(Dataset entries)
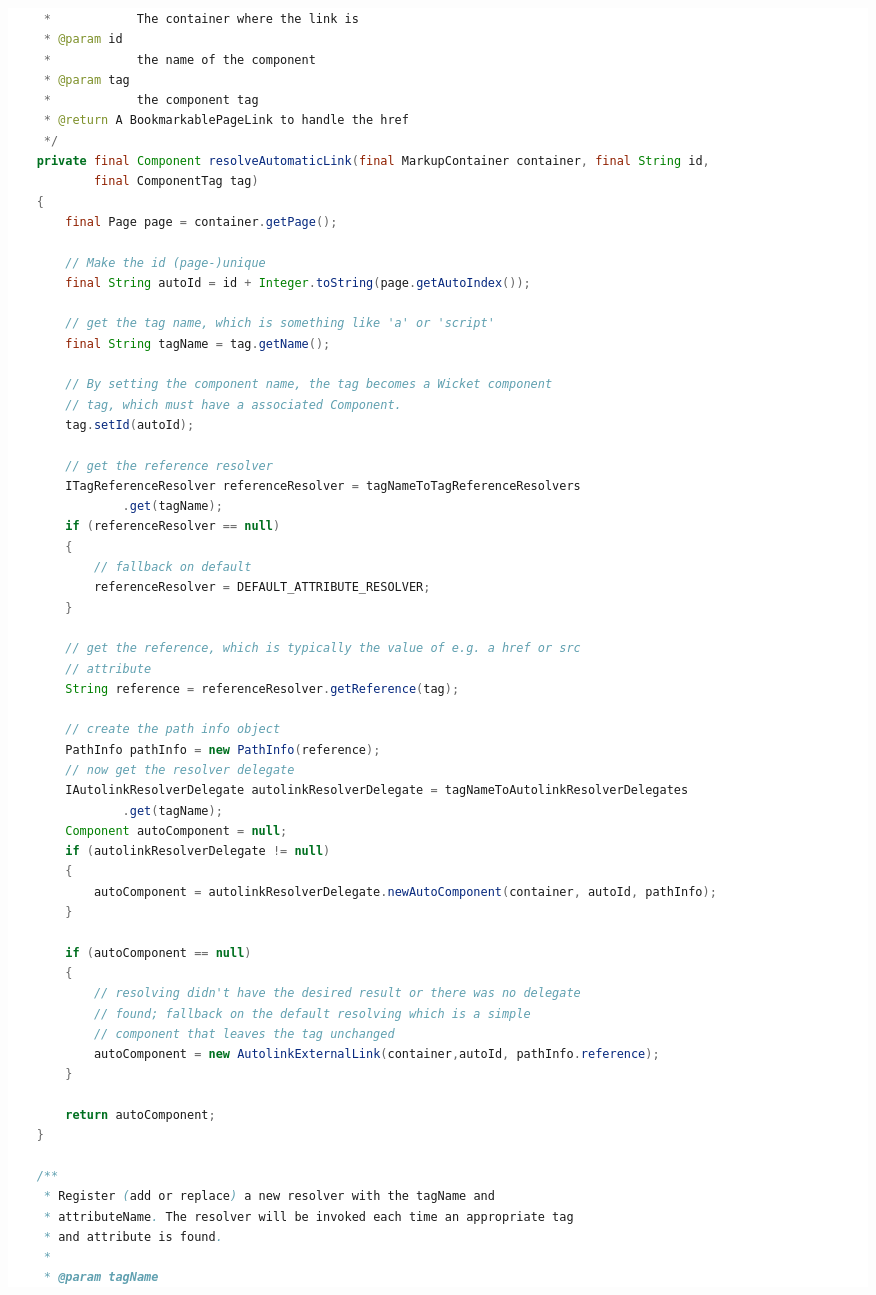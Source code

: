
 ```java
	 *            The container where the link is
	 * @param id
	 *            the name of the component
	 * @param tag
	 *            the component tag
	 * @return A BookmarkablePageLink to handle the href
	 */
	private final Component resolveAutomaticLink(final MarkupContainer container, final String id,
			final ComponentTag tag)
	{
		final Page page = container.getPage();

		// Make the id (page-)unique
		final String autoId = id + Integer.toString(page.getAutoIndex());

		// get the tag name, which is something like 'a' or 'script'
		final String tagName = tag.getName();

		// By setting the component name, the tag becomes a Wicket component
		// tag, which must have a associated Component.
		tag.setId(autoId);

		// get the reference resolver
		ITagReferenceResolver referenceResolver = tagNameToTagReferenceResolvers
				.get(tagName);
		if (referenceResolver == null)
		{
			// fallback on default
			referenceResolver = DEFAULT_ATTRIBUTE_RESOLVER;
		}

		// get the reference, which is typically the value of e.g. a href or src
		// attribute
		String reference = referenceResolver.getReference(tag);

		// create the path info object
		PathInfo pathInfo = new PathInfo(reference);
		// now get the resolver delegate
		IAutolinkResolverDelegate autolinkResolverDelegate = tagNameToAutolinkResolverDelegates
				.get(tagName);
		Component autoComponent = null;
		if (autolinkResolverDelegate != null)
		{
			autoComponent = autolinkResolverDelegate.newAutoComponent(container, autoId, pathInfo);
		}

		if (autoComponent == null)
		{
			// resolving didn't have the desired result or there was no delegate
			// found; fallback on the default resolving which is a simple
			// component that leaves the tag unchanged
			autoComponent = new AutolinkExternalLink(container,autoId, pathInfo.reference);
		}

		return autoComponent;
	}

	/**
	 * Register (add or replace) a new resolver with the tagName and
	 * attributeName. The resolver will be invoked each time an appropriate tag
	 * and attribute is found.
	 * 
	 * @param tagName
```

§ **Work request**: Reproduce the whole of the data, word for word, and omit its pictures.

§ **Answer box**:
Source code

:
 ```java
	 *            The container where the link is
	 * @param id
	 *            the name of the component
	 * @param tag
	 *            the component tag
	 * @return A BookmarkablePageLink to handle the href
	 */
	private final Component resolveAutomaticLink(final MarkupContainer container, final String id,
			final ComponentTag tag)
	{
		final Page page = container.getPage();

		// Make the id (page-)unique
		final String autoId = id + Integer.toString(page.getAutoIndex());

		// get the tag name, which is something like 'a' or 'script'
		final String tagName = tag.getName();

		// By setting the component name, the tag becomes a Wicket component
		// tag, which must have a associated Component.
		tag.setId(autoId);

		// get the reference resolver
		ITagReferenceResolver referenceResolver = tagNameToTagReferenceResolvers
				.get(tagName);
		if (referenceResolver == null)
		{
			// fallback on default
			referenceResolver = DEFAULT_ATTRIBUTE_RESOLVER;
		}

		// get the reference, which is typically the value of e.g. a href or src
		// attribute
		String reference = referenceResolver.getReference(tag);

		// create the path info object
		PathInfo pathInfo = new PathInfo(reference);
		// now get the resolver delegate
		IAutolinkResolverDelegate autolinkResolverDelegate = tagNameToAutolinkResolverDelegates
				.get(tagName);
		Component autoComponent = null;
		if (autolinkResolverDelegate != null)
		{
			autoComponent = autolinkResolverDelegate.newAutoComponent(container, autoId, pathInfo);
		}

		if (autoComponent == null)
		{
			// resolving didn't have the desired result or there was no delegate
			// found; fallback on the default resolving which is a simple
			// component that leaves the tag unchanged
			autoComponent = new AutolinkExternalLink(container,autoId, pathInfo.reference);
		}

		return autoComponent;
	}

	/**
	 * Register (add or replace) a new resolver with the tagName and
	 * attributeName. The resolver will be invoked each time an appropriate tag
	 * and attribute is found.
	 * 
	 * @param tagName
```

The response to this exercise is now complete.